Title: Three Women: A Poetic Triptych and Selected Poems
Author: Emma Edem Ramos
Publisher/format: Chapbook, published by Heavy Hands Ink
How I got this: Downloaded from here; here in order to review.
Synopsis (From Goodreads.com): "A truly unique and awe-inspiring collection, Emma Eden Ramos wows readers with her narrative-style writing in Three Women: A Poetic Triptych and Selected Poems. This is the fifth chapbook to be released by Heavy Hands Ink." -Heavy Hands Ink
It’s not often I read poetry, but when I was asked to review this, I was intrigued, and I thought I’d go for it. Firstly, I have to admit, I had no idea what a ‘Triptych’ was, and I figured that it was as good a starting point as any, so I looked it up. Basically, a triptych is a work of art which is split into three pieces, often with the centre piece being the largest. I have to admit, this intrigued me even more, and let me tell you, this is definitely a work of art.

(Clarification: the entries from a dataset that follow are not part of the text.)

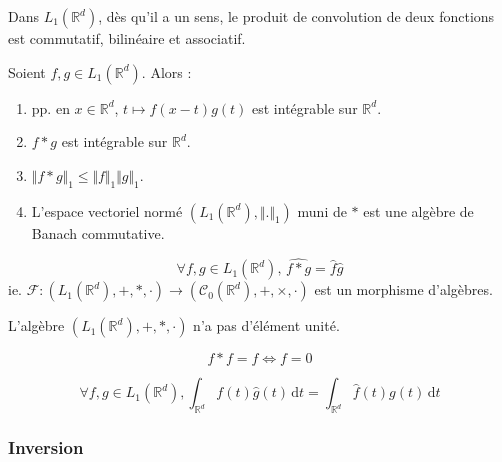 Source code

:   \begin{proposition}
    Dans $L_1(\mathbb{R}^d)$, dès qu'il a un sens, le produit de convolution de deux fonctions est commutatif, bilinéaire et associatif.
  \end{proposition}

  \begin{theorem}
    Soient $f, g \in L_1(\mathbb{R}^d)$. Alors :
    \begin{enumerate}[label=(\roman*)]
      \item pp. en $x \in \mathbb{R}^d$, $t \mapsto f(x-t)g(t)$ est intégrable sur $\mathbb{R}^d$.
      \item $f * g$ est intégrable sur $\mathbb{R}^d$.
      \item $\Vert f * g \Vert_1 \leq \Vert f \Vert_1 \Vert g \Vert_1$.
      \item L'espace vectoriel normé $(L_1(\mathbb{R}^d), \Vert . \Vert_1)$ muni de $*$ est une algèbre de Banach commutative.
    \end{enumerate}
  \end{theorem}


  \begin{proposition}
    \[ \forall f, g \in L_1(\mathbb{R}^d), \, \widehat{f * g} = \widehat{f} \widehat{g} \]
    ie. $\mathcal{F} : (L_1(\mathbb{R}^d), +, *, \cdot) \rightarrow (\mathcal{C}_0(\mathbb{R}^d), +, \times, \cdot)$ est un morphisme d'algèbres.
  \end{proposition}

  \begin{corollary}
    L'algèbre $(L_1(\mathbb{R}^d), +, *, \cdot)$ n'a pas d'élément unité.
  \end{corollary}

  \begin{application}
    \[ f * f = f \iff f = 0 \]
  \end{application}

  \begin{theorem}
    \[ \forall f, g \in L_1(\mathbb{R}^d), \int_{\mathbb{R}^d} f(t) \widehat{g}(t) \, \mathrm{d}t = \int_{\mathbb{R}^d} \widehat{f}(t) g(t) \, \mathrm{d}t \]
  \end{theorem}

  \subsubsection{Inversion}

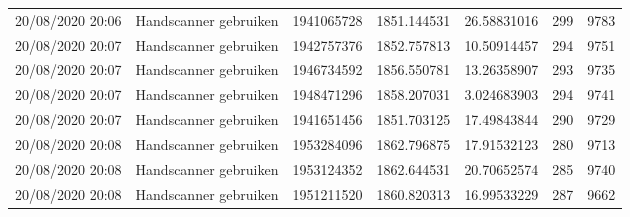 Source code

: \begin{tiny}
\begin{longtable}{lllllll}
    20/08/2020 20:06 & Handscanner gebruiken & 1941065728        & 1851.144531 & 26.58831016           & 299              & 9783             \\
    20/08/2020 20:07 & Handscanner gebruiken & 1942757376        & 1852.757813 & 10.50914457           & 294              & 9751             \\
    20/08/2020 20:07 & Handscanner gebruiken & 1946734592        & 1856.550781 & 13.26358907           & 293              & 9735             \\
    20/08/2020 20:07 & Handscanner gebruiken & 1948471296        & 1858.207031 & 3.024683903           & 294              & 9741             \\
    20/08/2020 20:07 & Handscanner gebruiken & 1941651456        & 1851.703125 & 17.49843844           & 290              & 9729             \\
    20/08/2020 20:08 & Handscanner gebruiken & 1953284096        & 1862.796875 & 17.91532123           & 280              & 9713             \\
    20/08/2020 20:08 & Handscanner gebruiken & 1953124352        & 1862.644531 & 20.70652574           & 285              & 9740             \\
    20/08/2020 20:08 & Handscanner gebruiken & 1951211520        & 1860.820313 & 16.99533229           & 287              & 9662            
\end{longtable}
\end{tiny} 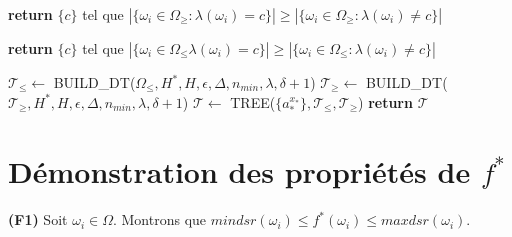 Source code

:\documentclass[a4paper]{article}
\begin{document}
\begin{algorithm}[H]
\begin{algorithmic}
    \State \textbf{return} $\{c\}$ tel que $|\{\omega_i \in \Omega_{\geq}:
    \lambda(\omega_i) = c\}| \geq |\{\omega_i \in \Omega_{\geq}:
    \lambda(\omega_i) \neq c\}|$
\EndIf

    \State \textbf{return} $\{c\}$ tel que $|\{\omega_i \in \Omega_{\leq}
    \lambda(\omega_i) = c\}| \geq |\{\omega_i \in \Omega_{\leq}:
    \lambda(\omega_i) \neq c\}|$
\EndIf

\State $\mathcal{T}_{\leq}\gets$ BUILD\_DT($\Omega_{\leq}, H^*, H, \epsilon, \Delta,
    n_{min}, \lambda, \delta +1$) 
\State $\mathcal{T}_{\geq}\gets$
    BUILD\_DT($\mathcal{T}_{\geq}, H^*, H, \epsilon, \Delta, n_{min}, \lambda, \delta
    +1$)
\State $\mathcal{T} \gets$ TREE($\{a^{x_*}_*\}, \mathcal{T}_{\leq}, \mathcal{T}_{\geq}$)
\State \textbf{return} $\mathcal{T}$

\EndProcedure
\end{algorithmic}
\end{algorithm}

\section{Démonstration des propriétés de $f^*$}

\textbf{(F1)} Soit $\omega_i \in \Omega$. Montrons que $mindsr(\omega_i) \leq
f^*(\omega_i) \leq maxdsr(\omega_i)$.
\end{document}
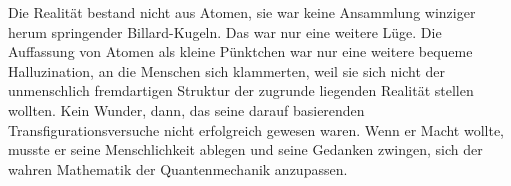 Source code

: Die Realität bestand nicht aus Atomen, sie war keine Ansammlung winziger herum springender Billard-Kugeln. Das war nur eine weitere Lüge. Die Auffassung von Atomen als kleine Pünktchen war nur eine weitere bequeme Halluzination, an die Menschen sich klammerten, weil sie sich nicht der unmenschlich fremdartigen Struktur der zugrunde liegenden Realität stellen wollten. Kein Wunder, dann, das seine darauf basierenden Transfigurationsversuche nicht erfolgreich gewesen waren. Wenn er Macht wollte, musste er seine Menschlichkeit ablegen und seine Gedanken zwingen, sich der wahren Mathematik der Quantenmechanik anzupassen.

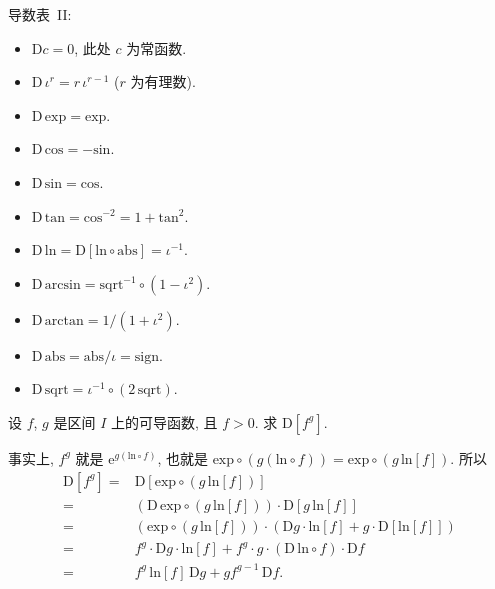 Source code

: \begin{theorem}
    导数表~II:
    \begin{itemize}
        \item $\mathrm{D} c = 0$,
              此处 $c$ 为常函数.
        \item $\mathrm{D}\, \iota^r = r \, \iota^{r - 1}$
              ($r$ 为有理数).
        \item $\mathrm{D}\, \mathrm{exp} = \mathrm{exp}$.
        \item $\mathrm{D}\, \mathrm{cos} = -\mathrm{sin}$.
        \item $\mathrm{D}\, \mathrm{sin} = \mathrm{cos}$.
        \item $\mathrm{D}\, \mathrm{tan} = \mathrm{cos}^{-2} = 1 + \mathrm{tan}^2$.
        \item $\mathrm{D}\, \mathrm{ln} = \mathrm{D} [\mathrm{ln} \circ \mathrm{abs}] = \iota^{-1}$.
        \item $\mathrm{D}\, \mathrm{arcsin} = \mathrm{sqrt}^{-1} \circ (1 - \iota^2)$.
        \item $\mathrm{D}\, \mathrm{arctan} = 1/(1 + \iota^2)$.
        \item $\mathrm{D}\, \mathrm{abs} = \mathrm{abs}/\iota = \mathrm{sign}$.
        \item $\mathrm{D}\, \mathrm{sqrt} = \iota^{-1} \circ (2\,\mathrm{sqrt})$.
    \end{itemize}
\end{theorem}

\begin{example}
    设 $f$, $g$ 是区间 $I$ 上的可导函数, 且 $f > 0$.
    求 $\mathrm{D}[f^g]$.

    事实上, $f^g$ 就是 $\mathrm{e}^{g(\mathrm{ln} \circ f)}$,
    也就是
    $\mathrm{exp} \circ (g(\mathrm{ln} \circ f)) = \mathrm{exp} \circ (g\, \mathrm{ln}[f])$.
    所以
    \begin{align*}
        \mathrm{D}[f^g]
        = {} & \mathrm{D}[\mathrm{exp} \circ (g\, \mathrm{ln}[f])]                    \\
        = {} & ({\mathrm{D}\,\mathrm{exp}} \circ (g\, \mathrm{ln}[f]))
        \cdot \mathrm{D}[g\, \mathrm{ln}[f]]                                          \\
        = {} & (\mathrm{exp} \circ (g\, \mathrm{ln}[f]))
        \cdot (\mathrm{D}g \cdot \mathrm{ln}[f] + g \cdot \mathrm{D}[\mathrm{ln}[f]]) \\
        = {} & f^g \cdot \mathrm{D}g \cdot \mathrm{ln}[f]
        + f^g \cdot g \cdot (\mathrm{D}\,\mathrm{ln} \circ f) \cdot \mathrm{D}f       \\
        = {} & f^g \, \mathrm{ln}[f] \, \mathrm{D}g
        + g f^{g - 1}\,\mathrm{D}f.
    \end{align*}
\end{example}

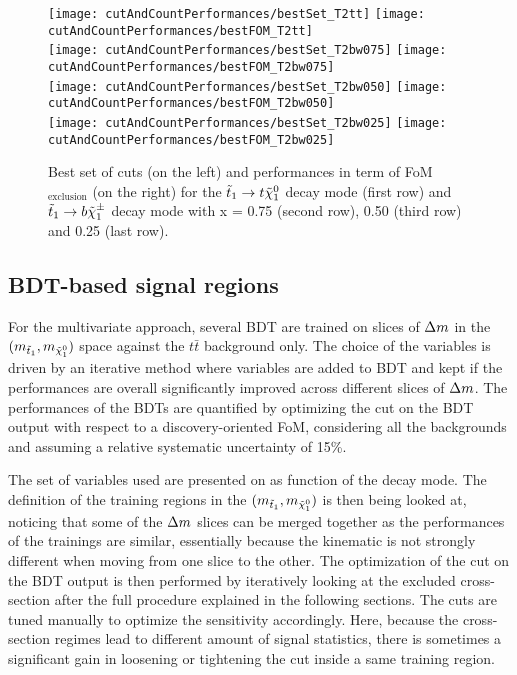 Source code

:     \begin{figure}[h!]
        \centering
        \texttt{[image: cutAndCountPerformances/bestSet\_T2tt]}
        \texttt{[image: cutAndCountPerformances/bestFOM\_T2tt]}\\
        \texttt{[image: cutAndCountPerformances/bestSet\_T2bw075]}
        \texttt{[image: cutAndCountPerformances/bestFOM\_T2bw075]}\\
        \texttt{[image: cutAndCountPerformances/bestSet\_T2bw050]}
        \texttt{[image: cutAndCountPerformances/bestFOM\_T2bw050]}\\
        \texttt{[image: cutAndCountPerformances/bestSet\_T2bw025]}
        \texttt{[image: cutAndCountPerformances/bestFOM\_T2bw025]}
        \caption{Best set of cuts (on the left) and performances in term of
        FoM$_\text{exclusion}$ (on the right) for the $\tilde{t}_1 \rightarrow t
        \tilde{\chi}_1^0$ decay mode (first row) and $\tilde{t}_1 \rightarrow b \tilde{\chi}_1^\pm$
        decay mode with x = 0.75 (second row), 0.50 (third row) and 0.25 (last row).}
        \label{fig:cutAndCountPerformances}
    \end{figure}

        \subsection{BDT-based signal regions}

    For the multivariate approach, several BDT are trained on slices of $\Delta m$ in the
    $(m_{\tilde{t}_1},m_{\tilde{\chi}_1^0})$ space against the $t\bar{t}$ background only.
    The choice of the variables is driven by an iterative method where variables are added
    to BDT and kept if the performances are overall significantly improved across different
    slices of $\Delta m$. The performances of the BDTs are quantified by optimizing the cut
    on the BDT output with respect to a discovery-oriented FoM, considering all the
    backgrounds and assuming a relative systematic uncertainty of 15\%.

    The set of variables used are presented on  as function
    of the decay mode. The definition of the training regions in the
    $(m_{\tilde{t}_1},m_{\tilde{\chi}_1^0})$ is then being looked at, noticing that some of
    the $\Delta m$ slices can be merged together as the performances of the trainings are
    similar, essentially because the kinematic is not strongly different when moving from
    one slice to the other. The optimization of the cut on the BDT output is then performed
    by iteratively looking at the excluded cross-section after the full procedure explained
    in the following sections. The cuts are tuned manually to optimize the sensitivity
    accordingly. Here, because the cross-section regimes lead to different amount of signal
    statistics, there is sometimes a significant gain in loosening or tightening the cut
    inside a same training region.

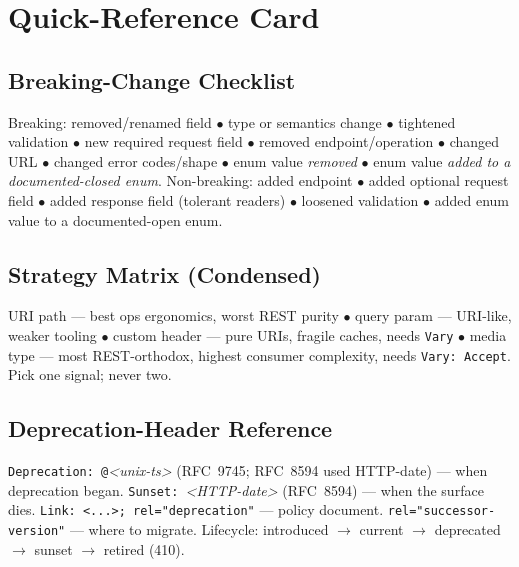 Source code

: \section{Quick-Reference Card}
\label{sec:ch9-quickref}

\subsection*{Breaking-Change Checklist}
Breaking: removed/renamed field $\bullet$ type or semantics change $\bullet$
tightened validation $\bullet$ new required request field $\bullet$ removed
endpoint/operation $\bullet$ changed URL $\bullet$ changed error
codes/shape $\bullet$ enum value \emph{removed} $\bullet$ enum value
\emph{added to a documented-closed enum}. Non-breaking: added endpoint
$\bullet$ added optional request field $\bullet$ added response field
(tolerant readers) $\bullet$ loosened validation $\bullet$ added enum value
to a documented-open enum.

\subsection*{Strategy Matrix (Condensed)}
URI path --- best ops ergonomics, worst REST purity $\bullet$ query param ---
URI-like, weaker tooling $\bullet$ custom header --- pure URIs, fragile
caches, needs \texttt{Vary} $\bullet$ media type --- most REST-orthodox,
highest consumer complexity, needs \texttt{Vary: Accept}. Pick one signal;
never two.

\subsection*{Deprecation-Header Reference}
\texttt{Deprecation: @}\emph{<unix-ts>} (RFC~9745; RFC~8594 used HTTP-date)
--- when deprecation began. \texttt{Sunset: }\emph{<HTTP-date>} (RFC~8594)
--- when the surface dies. \texttt{Link: <...>; rel="deprecation"} --- policy
document. \texttt{rel="successor-version"} --- where to migrate. Lifecycle:
introduced $\to$ current $\to$ deprecated $\to$ sunset $\to$ retired (410).


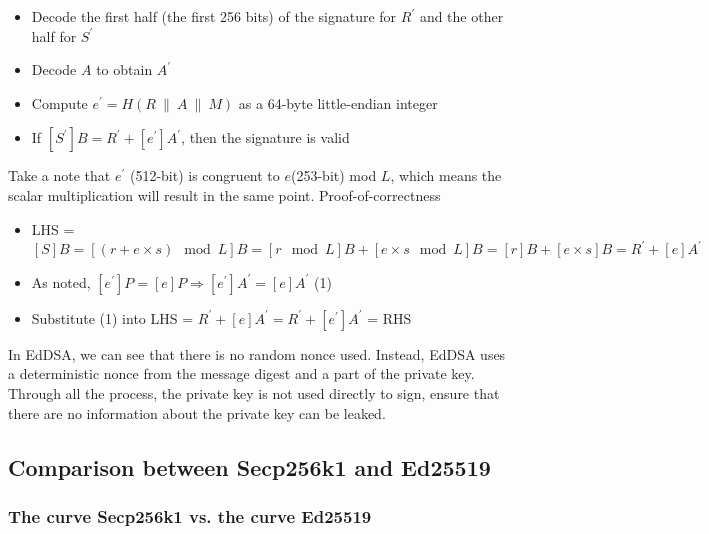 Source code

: \begin{itemize}
  \item Decode the first half (the first 256 bits) of the signature for $R^\prime$ and the other half for $S^\prime$
  \item Decode $A$ to obtain $A^\prime$
  \item Compute $e^\prime = H(R \ \| \ A \ \| \ M)$ as a 64-byte little-endian integer
  \item If $[S^\prime]B = R^\prime + [e^\prime]A^\prime$, then the signature is valid
\end{itemize}

Take a note that $e^\prime$ (512-bit) is congruent to $e$(253-bit) mod $L$, which means the scalar multiplication will result in the same point. Proof-of-correctness

\begin{itemize}
  \item LHS = $[S]B = [(r + e \times s) \mod L]B = [r \mod L]B + [e \times s \mod L]B = [r]B + [e \times s]B = R^\prime + [e]A^\prime$
  \item As noted, $[e^\prime]P = [e]P \Rightarrow [e^\prime]A^\prime = [e]A^\prime$ (1)
  \item Substitute (1) into LHS = $R^\prime + [e]A^\prime = R^\prime + [e^\prime]A^\prime$ = RHS
\end{itemize}

In EdDSA, we can see that there is no random nonce used. Instead, EdDSA uses a deterministic nonce from the message digest and a part of the private key. Through all the process, the private key is not used directly to sign, ensure that there are no information about the private key can be leaked.

\subsection{Comparison between Secp256k1 and Ed25519}

\subsubsection{The curve Secp256k1 vs. the curve Ed25519}

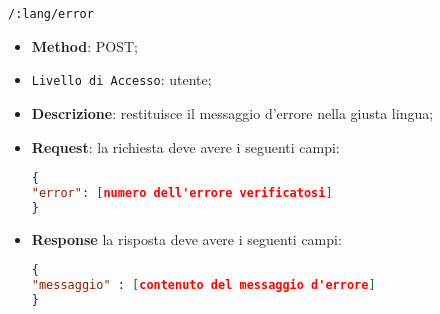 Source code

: 	\item \texttt{/:lang/error}
		\begin{itemize}
			\item \textbf{Method}: POST;
			\item \texttt{Livello di Accesso}: utente;
			\item \textbf{Descrizione}: restituisce il messaggio d'errore nella giusta lingua;
			\item \textbf{Request}: la richiesta deve avere i seguenti campi:
\begin{lstlisting}[language=json,firstnumber=1]
{
"error": [numero dell'errore verificatosi]
}
\end{lstlisting}
			\item \textbf{Response} la risposta deve avere i seguenti campi:
\begin{lstlisting}[language=json,firstnumber=1]
{
"messaggio" : [contenuto del messaggio d'errore]
}
\end{lstlisting}
		\end{itemize}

The first fold of this is entitled introductions – and does exactly what it says on the tin, in what I perceived to be beautiful prose. It offers small snapshots into the tragic lives of the women it describes which are both poignant and heartfelt.
The second section (Impressions) again circles through women, each dealing with the issues discussed in the piece in individual ways. The third fold (Connections) brings the events of the previous two sections together, and I think this was the part that really got me thinking. For me, it made me realize that there are probably more to people than you first perceive, and that people deal with things in different ways.
Following this, there are several poems, which also broach fairly sensitive and/or controversial subjects, but again, it’s like a snapshot into the mind of the people it’s describing. It’s all written about with such succinct thought, I’m sure it would be difficult for anyone to find offensive.
As I said, I don’t know an awful lot about poetry, but as far as I’m concerned, this was both thought provoking and well written. I’d recommend this to anyone who has even a slight interest in poetry, and probably to some of those who don’t. Of course, it’s a fairly sensitive subject, but it’s written about with such a level of care and compassion, it feels very personal and because of that, it’s very thought provoking.
In terms of giving this a rating, I’m not using my normal rating scale, because somehow that just doesn’t seem right for this kind of work – my scale works well on novels and novellas, but probably isn’t applicable to poetry. So all I’m going to say is that I’d recommend reading this – just beautiful.